**ASSIGNED TASK:** The expected response is a copy of every line in the entries below that includes the word "Dropdown".

(Dataset entries)
----
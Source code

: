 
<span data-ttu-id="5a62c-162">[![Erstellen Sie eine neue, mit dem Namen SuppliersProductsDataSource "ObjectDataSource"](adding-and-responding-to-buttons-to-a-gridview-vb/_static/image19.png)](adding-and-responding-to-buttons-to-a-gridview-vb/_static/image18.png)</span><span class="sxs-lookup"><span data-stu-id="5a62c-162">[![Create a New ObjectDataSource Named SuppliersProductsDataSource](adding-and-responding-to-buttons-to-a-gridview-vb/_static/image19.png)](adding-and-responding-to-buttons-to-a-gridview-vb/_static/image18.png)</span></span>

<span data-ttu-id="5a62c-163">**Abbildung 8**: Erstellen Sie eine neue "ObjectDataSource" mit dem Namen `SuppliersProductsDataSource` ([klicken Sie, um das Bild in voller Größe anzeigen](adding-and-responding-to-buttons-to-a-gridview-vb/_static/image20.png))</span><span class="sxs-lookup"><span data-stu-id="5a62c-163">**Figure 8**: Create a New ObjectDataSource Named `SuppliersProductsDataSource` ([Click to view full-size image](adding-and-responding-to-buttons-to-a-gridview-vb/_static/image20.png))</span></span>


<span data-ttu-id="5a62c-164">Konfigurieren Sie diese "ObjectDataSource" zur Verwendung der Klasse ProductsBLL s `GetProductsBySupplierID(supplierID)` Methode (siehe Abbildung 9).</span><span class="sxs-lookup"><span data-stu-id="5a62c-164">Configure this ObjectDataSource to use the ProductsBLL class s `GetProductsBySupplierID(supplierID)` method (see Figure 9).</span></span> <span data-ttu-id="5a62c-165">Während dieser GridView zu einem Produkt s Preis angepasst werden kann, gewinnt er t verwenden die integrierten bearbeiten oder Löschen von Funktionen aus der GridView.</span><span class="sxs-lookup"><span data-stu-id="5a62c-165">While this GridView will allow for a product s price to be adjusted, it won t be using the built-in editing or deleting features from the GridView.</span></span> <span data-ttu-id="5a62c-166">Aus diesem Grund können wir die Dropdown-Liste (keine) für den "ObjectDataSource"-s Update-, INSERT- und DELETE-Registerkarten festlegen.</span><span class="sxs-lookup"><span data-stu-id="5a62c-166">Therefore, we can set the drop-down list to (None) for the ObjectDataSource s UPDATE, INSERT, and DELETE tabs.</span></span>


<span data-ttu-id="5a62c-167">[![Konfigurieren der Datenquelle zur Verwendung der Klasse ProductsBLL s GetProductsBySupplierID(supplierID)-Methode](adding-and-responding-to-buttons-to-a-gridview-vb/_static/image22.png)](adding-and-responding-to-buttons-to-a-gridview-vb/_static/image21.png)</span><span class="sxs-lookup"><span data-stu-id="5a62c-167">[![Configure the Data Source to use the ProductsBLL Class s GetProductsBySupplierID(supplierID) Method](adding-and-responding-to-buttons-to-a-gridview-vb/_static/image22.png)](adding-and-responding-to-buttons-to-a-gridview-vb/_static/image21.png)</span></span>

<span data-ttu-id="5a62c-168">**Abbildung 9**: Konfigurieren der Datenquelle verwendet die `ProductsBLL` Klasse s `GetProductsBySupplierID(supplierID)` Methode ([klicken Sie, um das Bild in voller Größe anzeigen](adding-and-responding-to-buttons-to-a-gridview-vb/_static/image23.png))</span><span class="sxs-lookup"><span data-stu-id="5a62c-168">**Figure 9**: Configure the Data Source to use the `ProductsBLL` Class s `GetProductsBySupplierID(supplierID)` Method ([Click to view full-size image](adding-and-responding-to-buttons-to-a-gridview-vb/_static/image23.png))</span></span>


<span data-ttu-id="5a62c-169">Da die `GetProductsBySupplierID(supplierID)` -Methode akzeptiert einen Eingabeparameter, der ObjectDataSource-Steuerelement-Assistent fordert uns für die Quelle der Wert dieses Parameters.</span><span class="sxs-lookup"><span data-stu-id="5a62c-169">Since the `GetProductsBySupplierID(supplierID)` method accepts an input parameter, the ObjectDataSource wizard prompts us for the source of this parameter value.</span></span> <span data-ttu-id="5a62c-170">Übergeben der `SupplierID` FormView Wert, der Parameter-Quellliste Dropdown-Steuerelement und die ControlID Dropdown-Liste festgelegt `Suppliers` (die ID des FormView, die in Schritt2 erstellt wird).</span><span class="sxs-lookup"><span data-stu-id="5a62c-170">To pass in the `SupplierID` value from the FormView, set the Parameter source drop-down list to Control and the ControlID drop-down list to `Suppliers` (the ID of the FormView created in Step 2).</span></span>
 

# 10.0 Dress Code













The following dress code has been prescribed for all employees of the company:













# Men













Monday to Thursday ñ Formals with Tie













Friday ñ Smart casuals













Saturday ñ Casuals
----
**RESPONSE FOR THIS EXERCISE:**
<span data-ttu-id="5a62c-164">Konfigurieren Sie diese "ObjectDataSource" zur Verwendung der Klasse ProductsBLL s `GetProductsBySupplierID(supplierID)` Methode (siehe Abbildung 9).</span><span class="sxs-lookup"><span data-stu-id="5a62c-164">Configure this ObjectDataSource to use the ProductsBLL class s `GetProductsBySupplierID(supplierID)` method (see Figure 9).</span></span> <span data-ttu-id="5a62c-165">Während dieser GridView zu einem Produkt s Preis angepasst werden kann, gewinnt er t verwenden die integrierten bearbeiten oder Löschen von Funktionen aus der GridView.</span><span class="sxs-lookup"><span data-stu-id="5a62c-165">While this GridView will allow for a product s price to be adjusted, it won t be using the built-in editing or deleting features from the GridView.</span></span> <span data-ttu-id="5a62c-166">Aus diesem Grund können wir die Dropdown-Liste (keine) für den "ObjectDataSource"-s Update-, INSERT- und DELETE-Registerkarten festlegen.</span><span class="sxs-lookup"><span data-stu-id="5a62c-166">Therefore, we can set the drop-down list to (None) for the ObjectDataSource s UPDATE, INSERT, and DELETE tabs.</span></span>
<span data-ttu-id="5a62c-169">Da die `GetProductsBySupplierID(supplierID)` -Methode akzeptiert einen Eingabeparameter, der ObjectDataSource-Steuerelement-Assistent fordert uns für die Quelle der Wert dieses Parameters.</span><span class="sxs-lookup"><span data-stu-id="5a62c-169">Since the `GetProductsBySupplierID(supplierID)` method accepts an input parameter, the ObjectDataSource wizard prompts us for the source of this parameter value.</span></span> <span data-ttu-id="5a62c-170">Übergeben der `SupplierID` FormView Wert, der Parameter-Quellliste Dropdown-Steuerelement und die ControlID Dropdown-Liste festgelegt `Suppliers` (die ID des FormView, die in Schritt2 erstellt wird).</span><span class="sxs-lookup"><span data-stu-id="5a62c-170">To pass in the `SupplierID` value from the FormView, set the Parameter source drop-down list to Control and the ControlID drop-down list to `Suppliers` (the ID of the FormView created in Step 2).</span></span>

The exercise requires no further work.